Task #12139
closedCreate GRCh38 tile assembly
Description
Create the appropriate assembly files for GRCh38.
This involves create the files:
assembly.00.grch38.fw.gz
assembly.00.grch38.fw.fwi
assembly.00.grch38.fw.gzi
Where the assembly.00.grch38.fw.gz
is the compressed assembly "fixed width" file and the others are the index files to access it.
This should involve mapping the tagset onto the GRCh38 sequences. We'll need to figure out what to do with alternative assembly regions in GRCh38. The focus should be on the main assembly regions.

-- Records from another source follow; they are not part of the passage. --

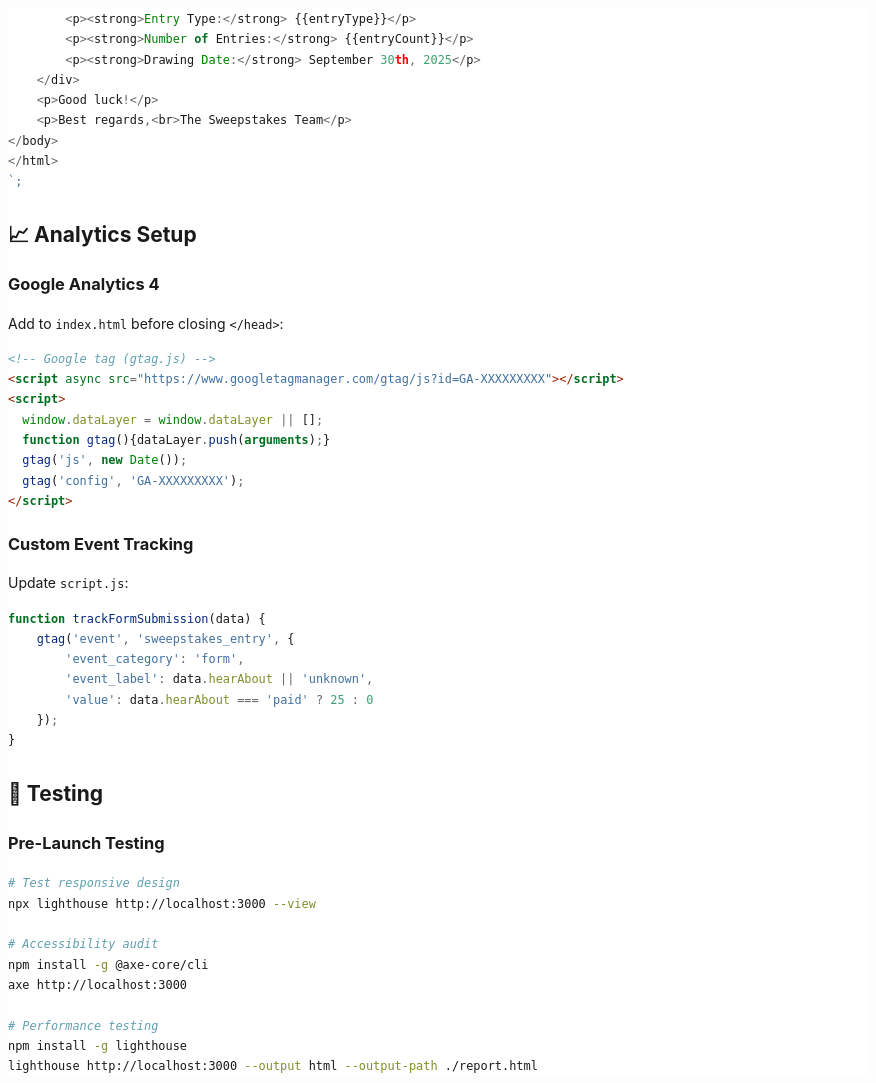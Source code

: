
 ```javascript
        <p><strong>Entry Type:</strong> {{entryType}}</p>
        <p><strong>Number of Entries:</strong> {{entryCount}}</p>
        <p><strong>Drawing Date:</strong> September 30th, 2025</p>
    </div>
    <p>Good luck!</p>
    <p>Best regards,<br>The Sweepstakes Team</p>
</body>
</html>
`;
```

## 📈 Analytics Setup

### Google Analytics 4
Add to `index.html` before closing `</head>`:
```html
<!-- Google tag (gtag.js) -->
<script async src="https://www.googletagmanager.com/gtag/js?id=GA-XXXXXXXXX"></script>
<script>
  window.dataLayer = window.dataLayer || [];
  function gtag(){dataLayer.push(arguments);}
  gtag('js', new Date());
  gtag('config', 'GA-XXXXXXXXX');
</script>
```

### Custom Event Tracking
Update `script.js`:
```javascript
function trackFormSubmission(data) {
    gtag('event', 'sweepstakes_entry', {
        'event_category': 'form',
        'event_label': data.hearAbout || 'unknown',
        'value': data.hearAbout === 'paid' ? 25 : 0
    });
}
```

## 🧪 Testing

### Pre-Launch Testing
```bash
# Test responsive design
npx lighthouse http://localhost:3000 --view

# Accessibility audit
npm install -g @axe-core/cli
axe http://localhost:3000

# Performance testing
npm install -g lighthouse
lighthouse http://localhost:3000 --output html --output-path ./report.html
```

Updated by Abram Connelly over 6 years ago
- Status changed from New to In Progress
- Assigned To set to Abram Connelly
- Priority changed from Normal to High
This is a necessary step to be able to convert genomes that use GRCh38 as a reference.
Updated by Abram Connelly over 6 years ago
- Status changed from In Progress to Closed
- Remaining (hours) set to 0.0
There is an hg38 tile assembly in the assembly collection in keep.
The l7g repo has been updated with an hg38 tile liftover script to create the new assembly file.
Some notes:- There are empty tile paths in the hg38 tile assembly which might need special consideration when converting to cgf
- Some tags that were unique in hg19 are now duplicated in places in hg38
- Some tiles can be significantly longer than the original tiles in hg19
As a reminder, the format is "<tilestep> <end position, 0 reference, non inclusive>". The end position is 0 referenced, non inclusive and holds the end position of the tile step, except for the last tile step in which case the end position is the end of the tile path.
For example,
... 1536 2367984 1537 2368209 1538 2368410 >hg38:chr1:0001 0000 2368786 0001 2369403 0002 2369634 ...
The fields are tab delimited and padded with spaces to make everything fixed width. The .gzi and .fwi index files are also provided for efficient random access into the file.
I will mark this as done with the understanding that this might need to be updated in the future if any errors are discovered.